Data Model Design
With MongoDB, you may embed related data in a single structure or document. These schema are generally known as “denormalized” models, and take advantage of MongoDB’s rich documents. Consider the following diagram:
Embedded data models allow applications to store related pieces of information in the same database record. As a result, applications may need to issue fewer queries and updates to complete common operations.
In general, use embedded data models when:
- you have “contains” relationships between entities. See Model One-to-One Relationships with Embedded Documents.
- you have one-to-many relationships between entities. In these relationships the “many” or child documents always appear with or are viewed in the context of the “one” or parent documents. See Model One-to-Many Relationships with Embedded Documents.
In general, embedding provides better performance for read operations, as well as the ability to request and retrieve related data in a single database operation. Embedded data models make it possible to update related data in a single atomic write operation.
However, embedding related data in documents may lead to situations where documents grow after creation. With the MMAPv1 storage engine, document growth can impact write performance and lead to data fragmentation.
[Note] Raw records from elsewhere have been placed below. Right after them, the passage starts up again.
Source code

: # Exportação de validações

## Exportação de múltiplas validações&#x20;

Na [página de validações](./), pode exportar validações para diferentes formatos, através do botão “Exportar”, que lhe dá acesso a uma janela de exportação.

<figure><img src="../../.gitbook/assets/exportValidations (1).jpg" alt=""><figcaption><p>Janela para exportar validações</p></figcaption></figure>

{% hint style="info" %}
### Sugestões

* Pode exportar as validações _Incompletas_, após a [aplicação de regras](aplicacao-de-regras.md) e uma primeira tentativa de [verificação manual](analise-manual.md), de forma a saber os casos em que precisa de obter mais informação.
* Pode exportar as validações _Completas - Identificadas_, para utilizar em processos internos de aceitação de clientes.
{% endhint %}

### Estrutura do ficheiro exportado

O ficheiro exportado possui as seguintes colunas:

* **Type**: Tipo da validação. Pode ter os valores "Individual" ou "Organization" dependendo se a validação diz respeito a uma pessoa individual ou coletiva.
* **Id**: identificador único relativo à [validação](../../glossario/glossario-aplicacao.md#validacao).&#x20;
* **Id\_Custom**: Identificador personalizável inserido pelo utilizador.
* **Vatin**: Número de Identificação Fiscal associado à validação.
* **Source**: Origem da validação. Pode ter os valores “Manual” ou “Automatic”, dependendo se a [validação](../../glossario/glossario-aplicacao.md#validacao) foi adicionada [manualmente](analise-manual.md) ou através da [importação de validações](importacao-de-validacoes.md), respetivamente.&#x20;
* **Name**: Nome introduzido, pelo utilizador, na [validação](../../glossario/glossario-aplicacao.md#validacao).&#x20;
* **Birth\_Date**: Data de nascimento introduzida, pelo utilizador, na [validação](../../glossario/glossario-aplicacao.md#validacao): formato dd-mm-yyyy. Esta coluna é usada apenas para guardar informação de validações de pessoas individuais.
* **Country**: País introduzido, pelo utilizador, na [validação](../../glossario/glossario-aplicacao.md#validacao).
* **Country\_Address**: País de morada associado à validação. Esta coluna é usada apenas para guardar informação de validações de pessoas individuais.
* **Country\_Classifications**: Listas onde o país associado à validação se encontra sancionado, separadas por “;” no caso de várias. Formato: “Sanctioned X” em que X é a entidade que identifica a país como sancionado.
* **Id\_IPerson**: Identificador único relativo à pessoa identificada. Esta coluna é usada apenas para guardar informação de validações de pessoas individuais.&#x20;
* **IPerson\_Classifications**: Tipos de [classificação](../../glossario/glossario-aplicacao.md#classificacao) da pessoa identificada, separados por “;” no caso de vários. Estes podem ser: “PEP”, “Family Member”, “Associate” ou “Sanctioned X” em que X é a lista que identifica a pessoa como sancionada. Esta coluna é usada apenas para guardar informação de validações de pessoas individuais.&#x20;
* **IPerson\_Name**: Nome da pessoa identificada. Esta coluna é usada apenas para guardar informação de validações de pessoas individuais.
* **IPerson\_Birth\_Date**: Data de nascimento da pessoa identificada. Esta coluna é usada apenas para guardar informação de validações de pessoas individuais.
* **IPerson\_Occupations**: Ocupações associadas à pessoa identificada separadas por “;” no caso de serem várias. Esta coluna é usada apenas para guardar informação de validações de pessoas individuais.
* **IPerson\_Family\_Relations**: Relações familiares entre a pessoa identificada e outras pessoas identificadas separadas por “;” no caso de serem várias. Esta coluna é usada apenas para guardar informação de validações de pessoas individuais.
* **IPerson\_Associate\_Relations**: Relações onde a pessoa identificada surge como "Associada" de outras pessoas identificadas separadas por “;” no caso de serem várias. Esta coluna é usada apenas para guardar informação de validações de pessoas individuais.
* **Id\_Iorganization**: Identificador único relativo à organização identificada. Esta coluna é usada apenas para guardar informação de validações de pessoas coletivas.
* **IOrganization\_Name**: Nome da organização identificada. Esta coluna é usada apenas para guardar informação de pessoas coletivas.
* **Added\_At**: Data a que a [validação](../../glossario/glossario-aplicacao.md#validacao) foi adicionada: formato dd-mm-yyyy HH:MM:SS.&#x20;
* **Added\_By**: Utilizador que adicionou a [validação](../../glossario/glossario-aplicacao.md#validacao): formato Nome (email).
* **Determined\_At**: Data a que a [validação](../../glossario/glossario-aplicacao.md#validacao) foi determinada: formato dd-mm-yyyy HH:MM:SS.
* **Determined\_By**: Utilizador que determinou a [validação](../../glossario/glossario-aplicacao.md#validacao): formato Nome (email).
In version 3.0.0, MongoDB uses Power of 2 Sized Allocations as the default allocation strategy for MMAPv1 in order to account for document growth, minimizing the likelihood of data fragmentation. See Power of 2 Sized Allocations for details. Furthermore, documents in MongoDB must be smaller than the
maximum BSON document size. For bulk binary data, consider GridFS.
To interact with embedded documents, use dot notation to “reach into” embedded documents. See query for data in arrays and query data in embedded documents for more examples on accessing data in arrays and embedded documents.
Normalized data models describe relationships using references between documents.
In general, use normalized data models:
- when embedding would result in duplication of data but would not provide sufficient read performance advantages to outweigh the implications of the duplication.
- to represent more complex many-to-many relationships.
- to model large hierarchical data sets.
To join collections, MongoDB provides the aggregation stages:
MongoDB also provided referencing to join data across collections.
For an example of normalized data models, see Model One-to-Many Relationships with Document References.
For examples of various tree models, see Model Tree Structures.